▸ EXERCISE DESCRIPTION:
The job is to find each line of the records below that includes the word "Laravel" and copy it.

*** Opening of DATA EXCERPTS ***

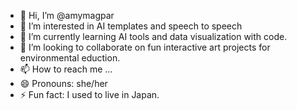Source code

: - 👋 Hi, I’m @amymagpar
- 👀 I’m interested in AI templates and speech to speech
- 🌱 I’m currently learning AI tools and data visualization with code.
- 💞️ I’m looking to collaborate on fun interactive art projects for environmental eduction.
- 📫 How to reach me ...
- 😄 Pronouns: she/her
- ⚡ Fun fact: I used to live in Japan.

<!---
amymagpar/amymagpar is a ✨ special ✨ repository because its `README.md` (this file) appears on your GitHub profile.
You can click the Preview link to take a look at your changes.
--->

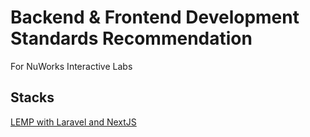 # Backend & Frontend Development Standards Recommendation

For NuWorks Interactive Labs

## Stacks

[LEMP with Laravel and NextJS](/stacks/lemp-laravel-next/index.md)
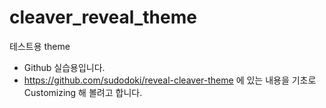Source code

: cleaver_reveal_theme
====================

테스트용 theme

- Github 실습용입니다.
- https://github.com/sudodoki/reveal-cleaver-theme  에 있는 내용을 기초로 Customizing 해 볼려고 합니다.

*** Close of DATA EXCERPTS ***
*** Opening of DATA EXCERPTS ***

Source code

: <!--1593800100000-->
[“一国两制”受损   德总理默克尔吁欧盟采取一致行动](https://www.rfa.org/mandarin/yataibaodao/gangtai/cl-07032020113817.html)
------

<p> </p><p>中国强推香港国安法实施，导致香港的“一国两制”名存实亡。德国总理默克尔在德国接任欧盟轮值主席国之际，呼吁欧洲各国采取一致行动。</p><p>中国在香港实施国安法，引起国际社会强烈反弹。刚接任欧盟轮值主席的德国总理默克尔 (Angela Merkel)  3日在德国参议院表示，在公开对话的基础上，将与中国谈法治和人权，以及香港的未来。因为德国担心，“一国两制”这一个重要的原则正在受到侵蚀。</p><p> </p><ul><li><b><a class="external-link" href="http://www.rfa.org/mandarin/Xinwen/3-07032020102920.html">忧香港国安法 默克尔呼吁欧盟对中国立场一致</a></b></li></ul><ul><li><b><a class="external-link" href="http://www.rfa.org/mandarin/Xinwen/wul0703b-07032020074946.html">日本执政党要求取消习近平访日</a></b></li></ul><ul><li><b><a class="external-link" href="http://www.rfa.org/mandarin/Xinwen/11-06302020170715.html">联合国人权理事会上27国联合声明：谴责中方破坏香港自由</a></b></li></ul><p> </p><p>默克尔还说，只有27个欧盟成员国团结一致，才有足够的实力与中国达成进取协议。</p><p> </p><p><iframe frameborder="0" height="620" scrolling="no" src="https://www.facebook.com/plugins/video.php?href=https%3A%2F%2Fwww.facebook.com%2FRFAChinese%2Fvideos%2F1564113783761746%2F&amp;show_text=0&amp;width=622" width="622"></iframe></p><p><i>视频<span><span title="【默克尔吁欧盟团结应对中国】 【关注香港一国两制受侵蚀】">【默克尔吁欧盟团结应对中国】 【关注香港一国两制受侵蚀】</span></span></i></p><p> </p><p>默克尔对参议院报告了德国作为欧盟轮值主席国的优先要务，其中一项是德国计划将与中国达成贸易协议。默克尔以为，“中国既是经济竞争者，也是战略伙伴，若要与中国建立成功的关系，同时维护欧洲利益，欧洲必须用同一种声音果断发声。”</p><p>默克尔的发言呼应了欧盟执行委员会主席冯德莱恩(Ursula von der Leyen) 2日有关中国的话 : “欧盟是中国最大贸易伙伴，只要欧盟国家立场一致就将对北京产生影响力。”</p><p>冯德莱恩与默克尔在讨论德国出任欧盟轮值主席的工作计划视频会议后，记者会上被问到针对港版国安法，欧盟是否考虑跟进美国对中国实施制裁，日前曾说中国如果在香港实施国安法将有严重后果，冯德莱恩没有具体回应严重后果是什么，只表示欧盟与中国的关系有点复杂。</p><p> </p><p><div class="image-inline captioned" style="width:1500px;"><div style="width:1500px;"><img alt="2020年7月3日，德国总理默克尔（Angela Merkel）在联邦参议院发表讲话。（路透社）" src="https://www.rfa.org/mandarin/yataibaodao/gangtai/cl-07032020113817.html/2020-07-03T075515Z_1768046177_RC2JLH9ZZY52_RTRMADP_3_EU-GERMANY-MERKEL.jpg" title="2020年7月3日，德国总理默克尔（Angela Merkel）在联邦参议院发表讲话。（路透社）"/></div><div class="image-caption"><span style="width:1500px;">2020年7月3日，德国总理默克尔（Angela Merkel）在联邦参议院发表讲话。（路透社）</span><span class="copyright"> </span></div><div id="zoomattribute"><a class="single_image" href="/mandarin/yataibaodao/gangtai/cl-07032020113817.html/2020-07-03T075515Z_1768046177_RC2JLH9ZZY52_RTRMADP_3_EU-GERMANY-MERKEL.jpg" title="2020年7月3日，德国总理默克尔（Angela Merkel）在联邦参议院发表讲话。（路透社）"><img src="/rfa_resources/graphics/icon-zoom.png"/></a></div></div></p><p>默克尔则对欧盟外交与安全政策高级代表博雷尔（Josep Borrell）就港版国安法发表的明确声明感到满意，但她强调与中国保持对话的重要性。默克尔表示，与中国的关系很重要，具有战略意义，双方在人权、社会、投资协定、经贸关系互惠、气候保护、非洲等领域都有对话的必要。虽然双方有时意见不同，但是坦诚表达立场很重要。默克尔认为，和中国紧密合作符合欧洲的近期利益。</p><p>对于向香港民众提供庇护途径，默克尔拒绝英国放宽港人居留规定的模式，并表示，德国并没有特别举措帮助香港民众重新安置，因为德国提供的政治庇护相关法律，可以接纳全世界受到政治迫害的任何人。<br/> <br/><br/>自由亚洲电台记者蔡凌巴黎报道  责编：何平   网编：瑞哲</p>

*** Close of DATA EXCERPTS ***
*** Opening of DATA EXCERPTS ***

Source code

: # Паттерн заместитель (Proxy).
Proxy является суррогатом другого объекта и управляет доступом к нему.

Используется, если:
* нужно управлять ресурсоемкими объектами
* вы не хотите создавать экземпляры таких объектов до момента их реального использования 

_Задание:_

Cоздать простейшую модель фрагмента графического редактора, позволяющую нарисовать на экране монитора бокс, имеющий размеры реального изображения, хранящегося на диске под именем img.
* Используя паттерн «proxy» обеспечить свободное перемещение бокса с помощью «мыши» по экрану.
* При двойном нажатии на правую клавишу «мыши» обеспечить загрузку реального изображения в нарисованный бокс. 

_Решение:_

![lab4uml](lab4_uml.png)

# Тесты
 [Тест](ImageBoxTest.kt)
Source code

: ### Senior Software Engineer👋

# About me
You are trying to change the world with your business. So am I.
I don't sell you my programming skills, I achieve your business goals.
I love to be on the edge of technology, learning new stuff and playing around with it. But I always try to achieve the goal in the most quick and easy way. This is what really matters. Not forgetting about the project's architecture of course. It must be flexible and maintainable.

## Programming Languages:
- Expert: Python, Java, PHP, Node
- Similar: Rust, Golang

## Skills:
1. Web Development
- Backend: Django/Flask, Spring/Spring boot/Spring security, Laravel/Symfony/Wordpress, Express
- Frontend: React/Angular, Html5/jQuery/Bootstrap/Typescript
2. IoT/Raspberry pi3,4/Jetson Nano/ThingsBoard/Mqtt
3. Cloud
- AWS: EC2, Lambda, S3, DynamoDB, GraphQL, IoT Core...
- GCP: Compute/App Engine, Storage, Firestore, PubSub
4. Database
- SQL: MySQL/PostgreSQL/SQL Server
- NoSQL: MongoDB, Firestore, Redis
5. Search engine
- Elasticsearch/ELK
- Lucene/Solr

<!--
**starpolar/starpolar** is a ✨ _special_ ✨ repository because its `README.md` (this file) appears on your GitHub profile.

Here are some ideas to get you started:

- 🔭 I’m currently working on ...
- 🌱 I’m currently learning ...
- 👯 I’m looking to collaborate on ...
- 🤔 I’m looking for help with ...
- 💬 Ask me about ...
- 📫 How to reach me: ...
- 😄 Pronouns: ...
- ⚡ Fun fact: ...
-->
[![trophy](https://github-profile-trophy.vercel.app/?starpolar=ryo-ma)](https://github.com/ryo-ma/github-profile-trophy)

*** Close of DATA EXCERPTS ***

▸ RESPONSE AREA:
[LEMP with Laravel and NextJS](/stacks/lemp-laravel-next/index.md)
- Backend: Django/Flask, Spring/Spring boot/Spring security, Laravel/Symfony/Wordpress, Express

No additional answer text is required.